- Genre: Sitcom
- Written by: Andrew Marshall
- Directed by: Ray Butt
- Starring: Gwen Taylor Polly Adams
- Country of origin: United Kingdom
- Original language: English
- No. of series: 1
- No. of episodes: 7

Production
- Running time: 30 minutes
- Production company: Central Independent Television

Original release
- Network: ITV
- Release: 26 May – 7 July 1989

= Sob Sisters =

Sob Sisters is a British television sitcom which aired on ITV in 1989. Following the death of a husband, two sisters move in together despite their strongly contrasting personalities.

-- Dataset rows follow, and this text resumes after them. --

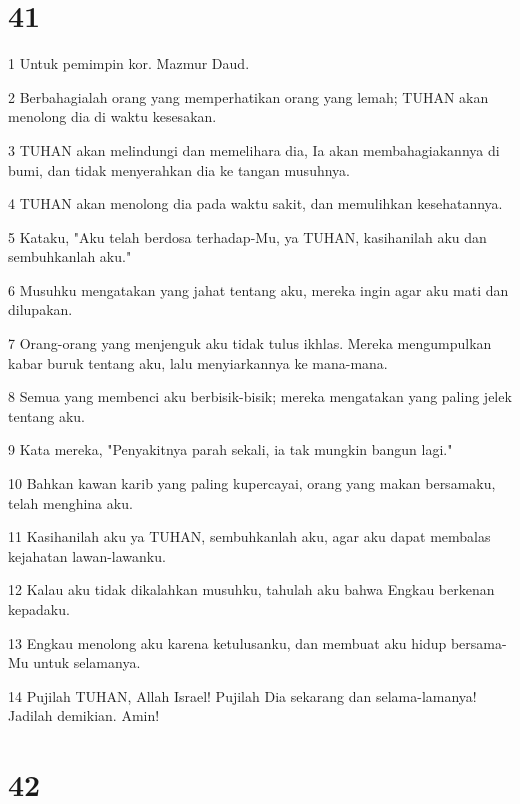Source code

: \chapter{41}

\par 1 Untuk pemimpin kor. Mazmur Daud.
\par 2 Berbahagialah orang yang memperhatikan orang yang lemah; TUHAN akan menolong dia di waktu kesesakan.
\par 3 TUHAN akan melindungi dan memelihara dia, Ia akan membahagiakannya di bumi, dan tidak menyerahkan dia ke tangan musuhnya.
\par 4 TUHAN akan menolong dia pada waktu sakit, dan memulihkan kesehatannya.
\par 5 Kataku, "Aku telah berdosa terhadap-Mu, ya TUHAN, kasihanilah aku dan sembuhkanlah aku."
\par 6 Musuhku mengatakan yang jahat tentang aku, mereka ingin agar aku mati dan dilupakan.
\par 7 Orang-orang yang menjenguk aku tidak tulus ikhlas. Mereka mengumpulkan kabar buruk tentang aku, lalu menyiarkannya ke mana-mana.
\par 8 Semua yang membenci aku berbisik-bisik; mereka mengatakan yang paling jelek tentang aku.
\par 9 Kata mereka, "Penyakitnya parah sekali, ia tak mungkin bangun lagi."
\par 10 Bahkan kawan karib yang paling kupercayai, orang yang makan bersamaku, telah menghina aku.
\par 11 Kasihanilah aku ya TUHAN, sembuhkanlah aku, agar aku dapat membalas kejahatan lawan-lawanku.
\par 12 Kalau aku tidak dikalahkan musuhku, tahulah aku bahwa Engkau berkenan kepadaku.
\par 13 Engkau menolong aku karena ketulusanku, dan membuat aku hidup bersama-Mu untuk selamanya.
\par 14 Pujilah TUHAN, Allah Israel! Pujilah Dia sekarang dan selama-lamanya! Jadilah demikian. Amin!

\chapter{42}

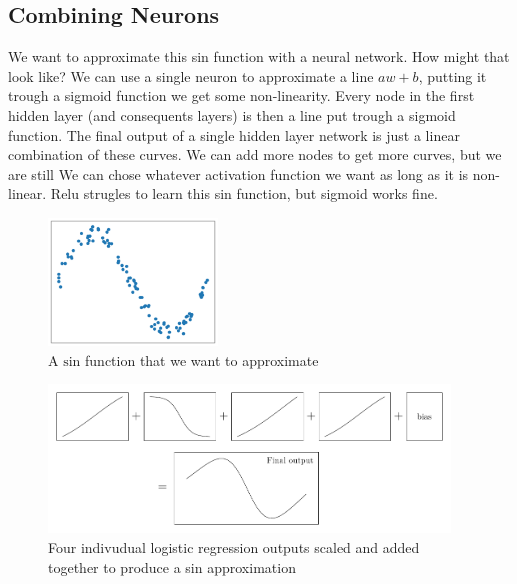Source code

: \documentclass[twoside,11pt]{report}
\begin{document}
\subsection*{Combining Neurons}
\label{app:neuronscombined}

    We want to approximate this sin function with a neural network. How might that look like?
    We can use a single neuron to approximate a line $a w + b$, putting it trough a sigmoid function
    we get some non-linearity. Every node in the first hidden layer (and consequents layers) is then 
    a line put trough a sigmoid function. The final output of a single hidden layer network is just
    a linear combination of these curves. We can add more nodes to get more curves, but we are still
    We can chose whatever activation function we want as long as it is non-linear. Relu strugles to learn this 
    sin function, but sigmoid works fine.


    \begin{figure}
        \begin{center}
            \includegraphics[width=0.4\textwidth]{../runsAndFigures/sin.png}
        \end{center}
        \caption{A $\text{sin}$ function that we want to approximate}\label{fig:sin}
    \end{figure}

    \begin{figure}
        \begin{center}
            \includegraphics[width=0.95\textwidth]{tikzfigures/universal.pdf}
        \end{center}
        \caption{Four indivudual logistic regression outputs scaled and added together to produce 
        a sin approximation}\label{fig:universal}
    \end{figure}
\end{document}
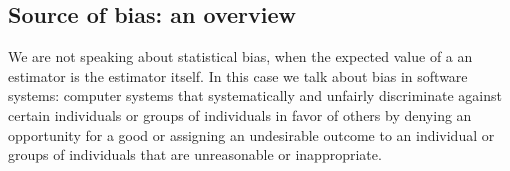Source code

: \subsection{Source of bias: an overview}
We are not speaking about statistical bias, when the expected value of a an estimator is the estimator itself. In this case we talk about bias in software systems: computer systems that systematically and unfairly discriminate against certain individuals or groups of individuals in favor of others by denying an opportunity for a good or assigning an undesirable outcome to an individual or groups of individuals that are unreasonable or inappropriate.
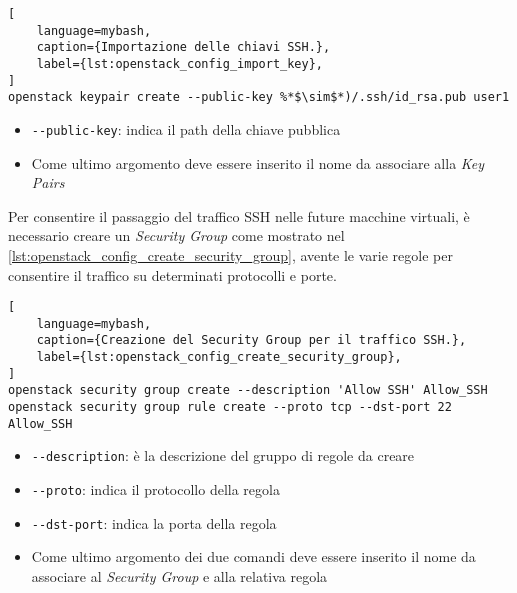 \begin{lstlisting}[
    language=mybash, 
    caption={Importazione delle chiavi SSH.},
    label={lst:openstack_config_import_key},
]
openstack keypair create --public-key %*$\sim$*)/.ssh/id_rsa.pub user1
\end{lstlisting}
\begin{itemize}
    \item \verb|--public-key|: indica il path della chiave pubblica
        
    \item Come ultimo argomento deve essere inserito il nome da associare alla \emph{Key Pairs}
\end{itemize}

\noindent
Per consentire il passaggio del traffico SSH nelle future macchine virtuali, è necessario creare un \emph{Security Group} come mostrato nel \cref{lst:openstack_config_create_security_group}, avente le varie regole per consentire il traffico su determinati protocolli e porte.
\begin{lstlisting}[
    language=mybash, 
    caption={Creazione del Security Group per il traffico SSH.},
    label={lst:openstack_config_create_security_group},
]
openstack security group create --description 'Allow SSH' Allow_SSH
openstack security group rule create --proto tcp --dst-port 22 Allow_SSH
\end{lstlisting}
\begin{itemize}
    \item \verb|--description|: è la descrizione del gruppo di regole da creare
        
    \item \verb|--proto|: indica il protocollo della regola
        
    \item \verb|--dst-port|: indica la porta della regola
        
    \item Come ultimo argomento dei due comandi deve essere inserito il nome da associare al \emph{Security Group} e alla relativa regola
\end{itemize}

Other actors who appeared in episodes of the series include Mark Kingston, Maxine Audley, Jeillo Edwards, Jennifer Croxton, Sue Holderness and Tim Barrett.

==Main cast==
- Gwen Taylor as Liz
- Polly Adams as Dorothy
- Freddie Jones as Leo
- Philip Bird as Charlie
- Beryl Cooke as Edna

==Episodes==

| No. | Title | Original release date |
|---|---|---|
| 1 | "I Don't Think We're in Kansas Anymore" | 26 May 1989 |
| 2 | "Close to the Edge" | 2 June 1989 |
| 3 | "She Wore the Dress, While I Stayed Home" | 9 June 1989 |
| 4 | "Who Was That Gentleman I Saw You with Last Night?" | 16 June 1989 |
| 5 | "Streetwise" | 23 June 1989 |
| 6 | "A Night at the Opera" | 30 June 1989 |
| 7 | "We Need a Little Christmas" | 7 July 1989 |

==Bibliography==
- Perry, Christopher (2015). "The British Television Pilot Episodes Research Guide 1936–2015"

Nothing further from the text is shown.